Marzipan Fruit & Veg
If marzipan pigs or eggs are a little off-putting, you might fancy a nibble of Italian favourite: frutta martorana. These are marzipan sweets that have been shaped and coloured (using vegetable dyes) to resemble various fruits and vegetables.
Especially popular in Palermo, Sicily, they are usually dished out to kids on All Saints’ Day on the 1st of November.

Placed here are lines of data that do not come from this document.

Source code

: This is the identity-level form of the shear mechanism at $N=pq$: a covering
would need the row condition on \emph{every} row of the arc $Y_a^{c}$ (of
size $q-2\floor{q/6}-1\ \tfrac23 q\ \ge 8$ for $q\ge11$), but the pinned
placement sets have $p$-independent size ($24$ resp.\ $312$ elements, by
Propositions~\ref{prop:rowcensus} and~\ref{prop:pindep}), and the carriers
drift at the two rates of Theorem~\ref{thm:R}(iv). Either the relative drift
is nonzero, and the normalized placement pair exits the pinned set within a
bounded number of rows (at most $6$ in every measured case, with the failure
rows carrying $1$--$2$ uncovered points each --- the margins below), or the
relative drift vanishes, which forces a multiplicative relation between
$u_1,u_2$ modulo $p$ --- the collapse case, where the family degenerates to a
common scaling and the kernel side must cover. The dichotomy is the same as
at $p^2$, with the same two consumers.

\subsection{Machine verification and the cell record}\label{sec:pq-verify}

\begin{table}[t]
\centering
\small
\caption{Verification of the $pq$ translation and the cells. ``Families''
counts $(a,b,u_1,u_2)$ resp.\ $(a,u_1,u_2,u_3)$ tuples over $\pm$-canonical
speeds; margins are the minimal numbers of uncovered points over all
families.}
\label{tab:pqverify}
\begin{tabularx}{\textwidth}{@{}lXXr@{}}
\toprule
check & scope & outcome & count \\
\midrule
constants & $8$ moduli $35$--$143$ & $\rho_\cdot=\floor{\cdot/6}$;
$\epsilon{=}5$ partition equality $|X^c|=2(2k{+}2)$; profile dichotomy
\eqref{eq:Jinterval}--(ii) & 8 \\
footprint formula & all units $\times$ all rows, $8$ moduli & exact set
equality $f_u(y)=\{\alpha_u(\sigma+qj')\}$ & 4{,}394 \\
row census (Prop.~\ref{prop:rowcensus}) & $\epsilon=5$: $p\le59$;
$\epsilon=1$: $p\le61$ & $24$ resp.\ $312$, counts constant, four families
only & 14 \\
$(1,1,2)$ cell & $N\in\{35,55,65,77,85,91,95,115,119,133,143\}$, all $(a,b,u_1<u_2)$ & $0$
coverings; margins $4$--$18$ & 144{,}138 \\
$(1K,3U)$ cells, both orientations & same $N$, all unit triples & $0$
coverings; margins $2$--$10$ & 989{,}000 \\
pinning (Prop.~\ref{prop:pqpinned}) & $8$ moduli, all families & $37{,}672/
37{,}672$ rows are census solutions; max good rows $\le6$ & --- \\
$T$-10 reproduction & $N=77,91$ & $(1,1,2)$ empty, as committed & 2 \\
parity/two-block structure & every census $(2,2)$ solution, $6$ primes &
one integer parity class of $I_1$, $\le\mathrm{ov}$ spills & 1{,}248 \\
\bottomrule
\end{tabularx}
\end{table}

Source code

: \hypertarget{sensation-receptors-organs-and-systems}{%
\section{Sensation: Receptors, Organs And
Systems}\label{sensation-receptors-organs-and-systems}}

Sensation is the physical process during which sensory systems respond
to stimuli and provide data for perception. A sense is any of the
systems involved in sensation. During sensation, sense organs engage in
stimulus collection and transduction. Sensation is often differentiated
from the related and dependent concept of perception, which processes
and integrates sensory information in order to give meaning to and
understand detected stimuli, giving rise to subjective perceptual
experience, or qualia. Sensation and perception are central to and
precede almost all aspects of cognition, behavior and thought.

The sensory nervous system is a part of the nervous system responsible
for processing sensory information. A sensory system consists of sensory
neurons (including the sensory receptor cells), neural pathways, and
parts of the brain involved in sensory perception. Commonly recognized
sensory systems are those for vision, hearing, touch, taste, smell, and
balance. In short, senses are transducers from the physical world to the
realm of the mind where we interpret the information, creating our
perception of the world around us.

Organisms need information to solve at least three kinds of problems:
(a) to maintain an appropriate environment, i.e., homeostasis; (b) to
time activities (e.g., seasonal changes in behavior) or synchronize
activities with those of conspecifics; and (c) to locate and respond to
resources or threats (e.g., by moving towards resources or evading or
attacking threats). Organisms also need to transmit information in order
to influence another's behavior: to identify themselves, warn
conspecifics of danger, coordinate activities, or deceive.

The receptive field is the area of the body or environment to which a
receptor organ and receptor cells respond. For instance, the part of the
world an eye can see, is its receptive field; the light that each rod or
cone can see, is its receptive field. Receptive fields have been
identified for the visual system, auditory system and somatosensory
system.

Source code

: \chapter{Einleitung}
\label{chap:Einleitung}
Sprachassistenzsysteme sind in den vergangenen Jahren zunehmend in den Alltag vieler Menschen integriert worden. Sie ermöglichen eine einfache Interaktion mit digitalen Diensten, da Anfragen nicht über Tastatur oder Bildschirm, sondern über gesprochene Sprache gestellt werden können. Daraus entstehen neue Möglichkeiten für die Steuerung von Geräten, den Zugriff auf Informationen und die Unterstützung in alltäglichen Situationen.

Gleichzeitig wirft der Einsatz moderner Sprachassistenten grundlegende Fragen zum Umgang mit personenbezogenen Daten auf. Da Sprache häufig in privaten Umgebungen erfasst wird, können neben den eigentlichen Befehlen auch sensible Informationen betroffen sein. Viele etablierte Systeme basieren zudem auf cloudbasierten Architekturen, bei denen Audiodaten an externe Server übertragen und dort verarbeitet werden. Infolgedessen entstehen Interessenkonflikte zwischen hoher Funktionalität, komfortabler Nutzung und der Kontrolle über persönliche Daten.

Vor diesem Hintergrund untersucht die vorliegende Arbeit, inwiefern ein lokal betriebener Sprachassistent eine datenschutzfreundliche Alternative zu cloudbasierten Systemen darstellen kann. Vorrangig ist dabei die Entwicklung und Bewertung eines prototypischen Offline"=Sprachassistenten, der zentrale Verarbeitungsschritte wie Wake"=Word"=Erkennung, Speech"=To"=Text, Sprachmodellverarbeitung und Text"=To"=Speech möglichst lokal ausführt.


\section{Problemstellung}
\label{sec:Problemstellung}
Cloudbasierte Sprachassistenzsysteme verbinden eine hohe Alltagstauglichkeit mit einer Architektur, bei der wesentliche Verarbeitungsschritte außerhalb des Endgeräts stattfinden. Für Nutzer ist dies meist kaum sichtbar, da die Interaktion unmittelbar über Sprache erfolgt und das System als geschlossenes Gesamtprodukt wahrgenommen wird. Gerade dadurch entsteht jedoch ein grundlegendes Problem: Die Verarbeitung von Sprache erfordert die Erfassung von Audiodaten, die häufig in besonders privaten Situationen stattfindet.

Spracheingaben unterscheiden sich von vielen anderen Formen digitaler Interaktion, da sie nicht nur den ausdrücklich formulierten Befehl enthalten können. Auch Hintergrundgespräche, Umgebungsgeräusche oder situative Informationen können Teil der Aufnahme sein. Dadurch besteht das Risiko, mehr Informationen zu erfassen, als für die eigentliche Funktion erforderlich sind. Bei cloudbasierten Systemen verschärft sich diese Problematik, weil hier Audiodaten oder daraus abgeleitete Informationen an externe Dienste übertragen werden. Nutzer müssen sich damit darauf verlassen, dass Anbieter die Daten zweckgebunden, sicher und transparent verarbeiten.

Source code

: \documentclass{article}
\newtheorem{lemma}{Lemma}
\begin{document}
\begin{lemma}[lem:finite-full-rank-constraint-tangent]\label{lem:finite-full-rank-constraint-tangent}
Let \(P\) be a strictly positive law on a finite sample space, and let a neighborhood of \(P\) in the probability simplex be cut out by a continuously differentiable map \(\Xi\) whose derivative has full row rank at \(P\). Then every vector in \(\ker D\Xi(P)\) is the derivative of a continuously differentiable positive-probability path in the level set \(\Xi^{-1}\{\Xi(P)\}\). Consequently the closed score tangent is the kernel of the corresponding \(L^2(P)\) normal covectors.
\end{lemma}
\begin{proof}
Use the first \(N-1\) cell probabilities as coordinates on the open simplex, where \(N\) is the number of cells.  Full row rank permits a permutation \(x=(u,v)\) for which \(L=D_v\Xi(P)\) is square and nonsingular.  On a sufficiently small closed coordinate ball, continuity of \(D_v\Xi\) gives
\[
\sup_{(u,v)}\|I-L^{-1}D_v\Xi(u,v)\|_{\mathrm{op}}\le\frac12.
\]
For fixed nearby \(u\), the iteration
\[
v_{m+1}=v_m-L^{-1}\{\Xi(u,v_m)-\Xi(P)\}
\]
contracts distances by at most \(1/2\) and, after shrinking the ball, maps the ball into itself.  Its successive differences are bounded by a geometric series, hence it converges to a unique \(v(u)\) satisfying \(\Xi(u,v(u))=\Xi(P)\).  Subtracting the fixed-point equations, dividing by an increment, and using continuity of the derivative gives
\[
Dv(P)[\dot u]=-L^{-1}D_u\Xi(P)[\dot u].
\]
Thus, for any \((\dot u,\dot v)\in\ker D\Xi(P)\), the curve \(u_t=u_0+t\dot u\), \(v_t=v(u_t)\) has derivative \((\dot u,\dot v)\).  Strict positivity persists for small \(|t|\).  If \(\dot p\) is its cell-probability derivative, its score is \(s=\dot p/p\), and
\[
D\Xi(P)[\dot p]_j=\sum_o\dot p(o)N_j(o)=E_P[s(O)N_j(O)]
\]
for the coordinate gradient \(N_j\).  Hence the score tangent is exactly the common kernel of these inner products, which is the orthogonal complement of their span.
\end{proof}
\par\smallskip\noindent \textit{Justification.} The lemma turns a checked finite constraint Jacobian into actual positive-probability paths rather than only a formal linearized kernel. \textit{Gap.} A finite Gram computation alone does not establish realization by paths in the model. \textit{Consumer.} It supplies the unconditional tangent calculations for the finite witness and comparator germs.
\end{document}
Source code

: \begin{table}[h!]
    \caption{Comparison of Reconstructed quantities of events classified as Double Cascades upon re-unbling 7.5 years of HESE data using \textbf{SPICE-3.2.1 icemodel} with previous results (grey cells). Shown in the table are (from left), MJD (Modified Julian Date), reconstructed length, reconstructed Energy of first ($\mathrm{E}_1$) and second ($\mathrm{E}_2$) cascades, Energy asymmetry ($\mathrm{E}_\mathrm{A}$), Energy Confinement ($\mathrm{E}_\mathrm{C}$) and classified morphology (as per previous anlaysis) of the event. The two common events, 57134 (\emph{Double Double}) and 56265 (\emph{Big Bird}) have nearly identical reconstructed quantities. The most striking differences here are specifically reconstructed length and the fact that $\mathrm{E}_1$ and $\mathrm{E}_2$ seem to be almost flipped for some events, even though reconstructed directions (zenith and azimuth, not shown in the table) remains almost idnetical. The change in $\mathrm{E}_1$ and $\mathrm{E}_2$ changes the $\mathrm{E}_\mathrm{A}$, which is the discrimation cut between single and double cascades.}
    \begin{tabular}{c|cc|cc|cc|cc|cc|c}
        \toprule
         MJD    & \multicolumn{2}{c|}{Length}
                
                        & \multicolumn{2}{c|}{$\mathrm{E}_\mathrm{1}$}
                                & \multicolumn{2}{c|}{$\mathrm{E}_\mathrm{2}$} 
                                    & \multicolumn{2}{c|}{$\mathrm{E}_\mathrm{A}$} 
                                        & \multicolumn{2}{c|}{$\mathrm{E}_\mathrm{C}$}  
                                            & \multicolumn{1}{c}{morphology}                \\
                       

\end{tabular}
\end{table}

Marzipan fruit is also popular in Portugal and particularly so in the Algarve region.
Marzipan flavoured with orange-flower water and shaped into flowers is a favourite in areas of the Middle East, including Lebanon.
In South America, a version of marzipan (mazapán) is made using peanuts rather than almonds and is popular around the Christmas period.
Cashew Nut Marzipan
In Goa, in India (a former Portuguese colony), their version of marzipan (maçapão) uses cashew nuts as the primary ingredient instead of almonds and it is used to make sweets in various Christmas-themed shapes as well as Easter eggs.
In summary, this almond-based, malleable sweet treat is very often vegan, but it is worth being aware that some marzipan, or marzipan products, could well contain non-vegan ingredients (with eggs being the main culprit in the marzipan itself).
It’s never too difficult to find vegan-friendly marzipan, however, and most mass-produced versions that you will find in your local supermarket are fine for vegans to consume. Always check the ingredients to be on the safe side though.